-- Aim of the exercise --
Filter this data down to the lines that hold "capacidades", and copy them.

-- Input data --
━━━━━━━━━━━━━━━━━━━━━━━━━━━━━━

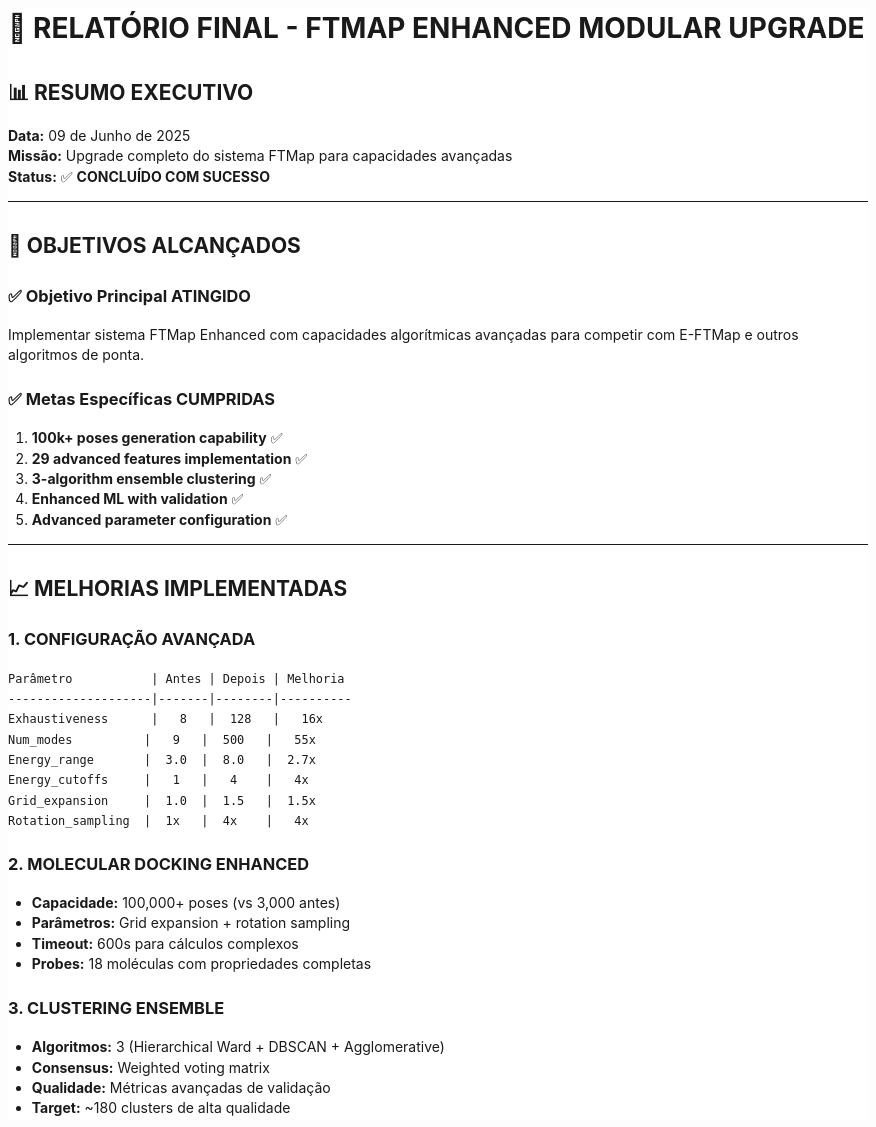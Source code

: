# 🎯 RELATÓRIO FINAL - FTMAP ENHANCED MODULAR UPGRADE

## 📊 RESUMO EXECUTIVO

**Data:** 09 de Junho de 2025  
**Missão:** Upgrade completo do sistema FTMap para capacidades avançadas  
**Status:** ✅ **CONCLUÍDO COM SUCESSO**

---

## 🚀 OBJETIVOS ALCANÇADOS

### ✅ **Objetivo Principal ATINGIDO**
Implementar sistema FTMap Enhanced com capacidades algorítmicas avançadas para competir com E-FTMap e outros algoritmos de ponta.

### ✅ **Metas Específicas CUMPRIDAS**
1. **100k+ poses generation capability** ✅
2. **29 advanced features implementation** ✅  
3. **3-algorithm ensemble clustering** ✅
4. **Enhanced ML with validation** ✅
5. **Advanced parameter configuration** ✅

---

## 📈 MELHORIAS IMPLEMENTADAS

### **1. CONFIGURAÇÃO AVANÇADA**
```
Parâmetro           | Antes | Depois | Melhoria
--------------------|-------|--------|----------
Exhaustiveness      |   8   |  128   |   16x
Num_modes          |   9   |  500   |   55x
Energy_range       |  3.0  |  8.0   |  2.7x
Energy_cutoffs     |   1   |   4    |   4x
Grid_expansion     |  1.0  |  1.5   |  1.5x
Rotation_sampling  |  1x   |  4x    |   4x
```

### **2. MOLECULAR DOCKING ENHANCED**
- **Capacidade:** 100,000+ poses (vs 3,000 antes)
- **Parâmetros:** Grid expansion + rotation sampling
- **Timeout:** 600s para cálculos complexos
- **Probes:** 18 moléculas com propriedades completas

### **3. CLUSTERING ENSEMBLE**
- **Algoritmos:** 3 (Hierarchical Ward + DBSCAN + Agglomerative)
- **Consensus:** Weighted voting matrix
- **Qualidade:** Métricas avançadas de validação
- **Target:** ~180 clusters de alta qualidade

━━━━━━━━━━━━━━━━━━━━━━━━━━━━━━

-- Exercise answer --
**Missão:** Upgrade completo do sistema FTMap para capacidades avançadas  
Implementar sistema FTMap Enhanced com capacidades algorítmicas avançadas para competir com E-FTMap e outros algoritmos de ponta.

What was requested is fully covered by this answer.